Task item:
An exact copy of the entries is required, excluding any pictures.

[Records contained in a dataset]
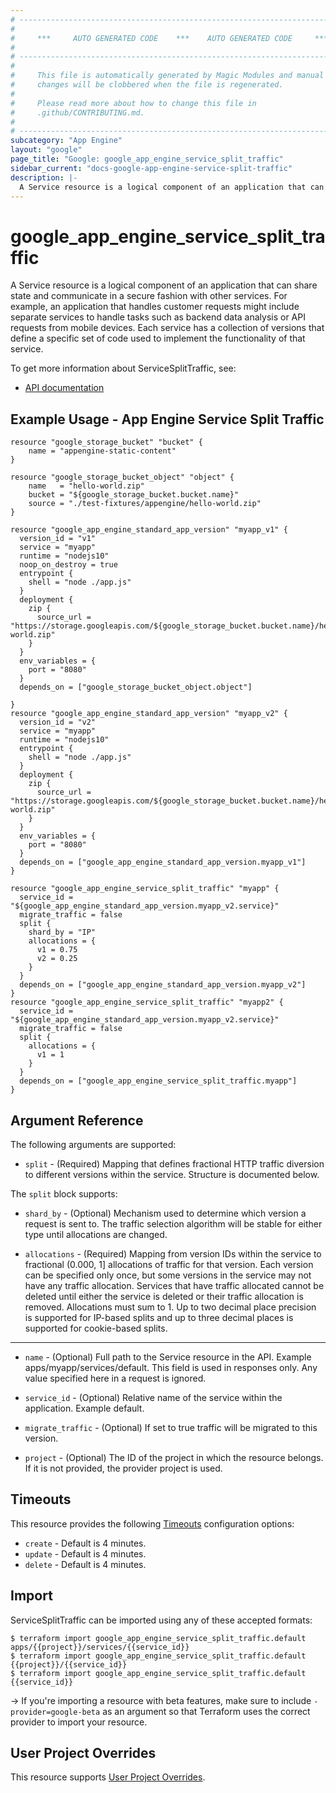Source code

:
 ```yaml
---
# ----------------------------------------------------------------------------
#
#     ***     AUTO GENERATED CODE    ***    AUTO GENERATED CODE     ***
#
# ----------------------------------------------------------------------------
#
#     This file is automatically generated by Magic Modules and manual
#     changes will be clobbered when the file is regenerated.
#
#     Please read more about how to change this file in
#     .github/CONTRIBUTING.md.
#
# ----------------------------------------------------------------------------
subcategory: "App Engine"
layout: "google"
page_title: "Google: google_app_engine_service_split_traffic"
sidebar_current: "docs-google-app-engine-service-split-traffic"
description: |-
  A Service resource is a logical component of an application that can share state and communicate in a secure fashion with other services.
---
```


# google\_app\_engine\_service\_split\_traffic

A Service resource is a logical component of an application that can share state and communicate in a secure fashion with other services. 
For example, an application that handles customer requests might include separate services to handle tasks such as backend data analysis or API requests from mobile devices. 
Each service has a collection of versions that define a specific set of code used to implement the functionality of that service.


To get more information about ServiceSplitTraffic, see:

* [API documentation](https://cloud.google.com/appengine/docs/admin-api/reference/rest/v1/apps.services)

## Example Usage - App Engine Service Split Traffic


```hcl
resource "google_storage_bucket" "bucket" {
	name = "appengine-static-content"
}

resource "google_storage_bucket_object" "object" {
	name   = "hello-world.zip"
	bucket = "${google_storage_bucket.bucket.name}"
	source = "./test-fixtures/appengine/hello-world.zip"
}

resource "google_app_engine_standard_app_version" "myapp_v1" {
  version_id = "v1"
  service = "myapp"
  runtime = "nodejs10"
  noop_on_destroy = true
  entrypoint {
    shell = "node ./app.js"
  }
  deployment {
    zip {
      source_url = "https://storage.googleapis.com/${google_storage_bucket.bucket.name}/hello-world.zip"
    }  
  }
  env_variables = {
    port = "8080"
  } 
  depends_on = ["google_storage_bucket_object.object"]

}
resource "google_app_engine_standard_app_version" "myapp_v2" {
  version_id = "v2"
  service = "myapp"
  runtime = "nodejs10"
  entrypoint {
    shell = "node ./app.js"
  }
  deployment {
    zip {
      source_url = "https://storage.googleapis.com/${google_storage_bucket.bucket.name}/hello-world.zip"
    }  
  }
  env_variables = {
    port = "8080"
  } 
  depends_on = ["google_app_engine_standard_app_version.myapp_v1"]
}

resource "google_app_engine_service_split_traffic" "myapp" {
  service_id = "${google_app_engine_standard_app_version.myapp_v2.service}"
  migrate_traffic = false
  split {
    shard_by = "IP"
    allocations = {
      v1 = 0.75
      v2 = 0.25
    }
  }
  depends_on = ["google_app_engine_standard_app_version.myapp_v2"]
}
resource "google_app_engine_service_split_traffic" "myapp2" {
  service_id = "${google_app_engine_standard_app_version.myapp_v2.service}"
  migrate_traffic = false
  split {
    allocations = {
      v1 = 1
    }
  }
  depends_on = ["google_app_engine_service_split_traffic.myapp"]
}
```

## Argument Reference

The following arguments are supported:


* `split` -
  (Required)
  Mapping that defines fractional HTTP traffic diversion to different versions within the service.  Structure is documented below.


The `split` block supports:

* `shard_by` -
  (Optional)
  Mechanism used to determine which version a request is sent to. The traffic selection algorithm will be stable for either type until allocations are changed.

* `allocations` -
  (Required)
  Mapping from version IDs within the service to fractional (0.000, 1] allocations of traffic for that version. Each version can be specified only once, but some versions in the service may not have any traffic allocation. Services that have traffic allocated cannot be deleted until either the service is deleted or their traffic allocation is removed. Allocations must sum to 1. Up to two decimal place precision is supported for IP-based splits and up to three decimal places is supported for cookie-based splits.

- - -


* `name` -
  (Optional)
  Full path to the Service resource in the API. Example apps/myapp/services/default.
  This field is used in responses only. Any value specified here in a request is ignored.

* `service_id` -
  (Optional)
  Relative name of the service within the application. Example default.

* `migrate_traffic` -
  (Optional)
  If set to true traffic will be migrated to this version.

* `project` - (Optional) The ID of the project in which the resource belongs.
    If it is not provided, the provider project is used.



## Timeouts

This resource provides the following
[Timeouts](/docs/configuration/resources.html#timeouts) configuration options:

- `create` - Default is 4 minutes.
- `update` - Default is 4 minutes.
- `delete` - Default is 4 minutes.

## Import

ServiceSplitTraffic can be imported using any of these accepted formats:

```
$ terraform import google_app_engine_service_split_traffic.default apps/{{project}}/services/{{service_id}}
$ terraform import google_app_engine_service_split_traffic.default {{project}}/{{service_id}}
$ terraform import google_app_engine_service_split_traffic.default {{service_id}}
```

-> If you're importing a resource with beta features, make sure to include `-provider=google-beta`
as an argument so that Terraform uses the correct provider to import your resource.

## User Project Overrides

This resource supports [User Project Overrides](https://www.terraform.io/docs/providers/google/guides/provider_reference.html#user_project_override).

Expected answer:
Source code

:
 ```yaml
---
# ----------------------------------------------------------------------------
#
#     ***     AUTO GENERATED CODE    ***    AUTO GENERATED CODE     ***
#
# ----------------------------------------------------------------------------
#
#     This file is automatically generated by Magic Modules and manual
#     changes will be clobbered when the file is regenerated.
#
#     Please read more about how to change this file in
#     .github/CONTRIBUTING.md.
#
# ----------------------------------------------------------------------------
subcategory: "App Engine"
layout: "google"
page_title: "Google: google_app_engine_service_split_traffic"
sidebar_current: "docs-google-app-engine-service-split-traffic"
description: |-
  A Service resource is a logical component of an application that can share state and communicate in a secure fashion with other services.
---
```


# google\_app\_engine\_service\_split\_traffic

A Service resource is a logical component of an application that can share state and communicate in a secure fashion with other services. 
For example, an application that handles customer requests might include separate services to handle tasks such as backend data analysis or API requests from mobile devices. 
Each service has a collection of versions that define a specific set of code used to implement the functionality of that service.


To get more information about ServiceSplitTraffic, see:

* [API documentation](https://cloud.google.com/appengine/docs/admin-api/reference/rest/v1/apps.services)

## Example Usage - App Engine Service Split Traffic


```hcl
resource "google_storage_bucket" "bucket" {
	name = "appengine-static-content"
}

resource "google_storage_bucket_object" "object" {
	name   = "hello-world.zip"
	bucket = "${google_storage_bucket.bucket.name}"
	source = "./test-fixtures/appengine/hello-world.zip"
}

resource "google_app_engine_standard_app_version" "myapp_v1" {
  version_id = "v1"
  service = "myapp"
  runtime = "nodejs10"
  noop_on_destroy = true
  entrypoint {
    shell = "node ./app.js"
  }
  deployment {
    zip {
      source_url = "https://storage.googleapis.com/${google_storage_bucket.bucket.name}/hello-world.zip"
    }  
  }
  env_variables = {
    port = "8080"
  } 
  depends_on = ["google_storage_bucket_object.object"]

}
resource "google_app_engine_standard_app_version" "myapp_v2" {
  version_id = "v2"
  service = "myapp"
  runtime = "nodejs10"
  entrypoint {
    shell = "node ./app.js"
  }
  deployment {
    zip {
      source_url = "https://storage.googleapis.com/${google_storage_bucket.bucket.name}/hello-world.zip"
    }  
  }
  env_variables = {
    port = "8080"
  } 
  depends_on = ["google_app_engine_standard_app_version.myapp_v1"]
}

resource "google_app_engine_service_split_traffic" "myapp" {
  service_id = "${google_app_engine_standard_app_version.myapp_v2.service}"
  migrate_traffic = false
  split {
    shard_by = "IP"
    allocations = {
      v1 = 0.75
      v2 = 0.25
    }
  }
  depends_on = ["google_app_engine_standard_app_version.myapp_v2"]
}
resource "google_app_engine_service_split_traffic" "myapp2" {
  service_id = "${google_app_engine_standard_app_version.myapp_v2.service}"
  migrate_traffic = false
  split {
    allocations = {
      v1 = 1
    }
  }
  depends_on = ["google_app_engine_service_split_traffic.myapp"]
}
```

## Argument Reference

The following arguments are supported:


* `split` -
  (Required)
  Mapping that defines fractional HTTP traffic diversion to different versions within the service.  Structure is documented below.


The `split` block supports:

* `shard_by` -
  (Optional)
  Mechanism used to determine which version a request is sent to. The traffic selection algorithm will be stable for either type until allocations are changed.

* `allocations` -
  (Required)
  Mapping from version IDs within the service to fractional (0.000, 1] allocations of traffic for that version. Each version can be specified only once, but some versions in the service may not have any traffic allocation. Services that have traffic allocated cannot be deleted until either the service is deleted or their traffic allocation is removed. Allocations must sum to 1. Up to two decimal place precision is supported for IP-based splits and up to three decimal places is supported for cookie-based splits.

- - -


* `name` -
  (Optional)
  Full path to the Service resource in the API. Example apps/myapp/services/default.
  This field is used in responses only. Any value specified here in a request is ignored.

* `service_id` -
  (Optional)
  Relative name of the service within the application. Example default.

* `migrate_traffic` -
  (Optional)
  If set to true traffic will be migrated to this version.

* `project` - (Optional) The ID of the project in which the resource belongs.
    If it is not provided, the provider project is used.



## Timeouts

This resource provides the following
[Timeouts](/docs/configuration/resources.html#timeouts) configuration options:

- `create` - Default is 4 minutes.
- `update` - Default is 4 minutes.
- `delete` - Default is 4 minutes.

## Import

ServiceSplitTraffic can be imported using any of these accepted formats:

```
$ terraform import google_app_engine_service_split_traffic.default apps/{{project}}/services/{{service_id}}
$ terraform import google_app_engine_service_split_traffic.default {{project}}/{{service_id}}
$ terraform import google_app_engine_service_split_traffic.default {{service_id}}
```

-> If you're importing a resource with beta features, make sure to include `-provider=google-beta`
as an argument so that Terraform uses the correct provider to import your resource.

## User Project Overrides

This resource supports [User Project Overrides](https://www.terraform.io/docs/providers/google/guides/provider_reference.html#user_project_override).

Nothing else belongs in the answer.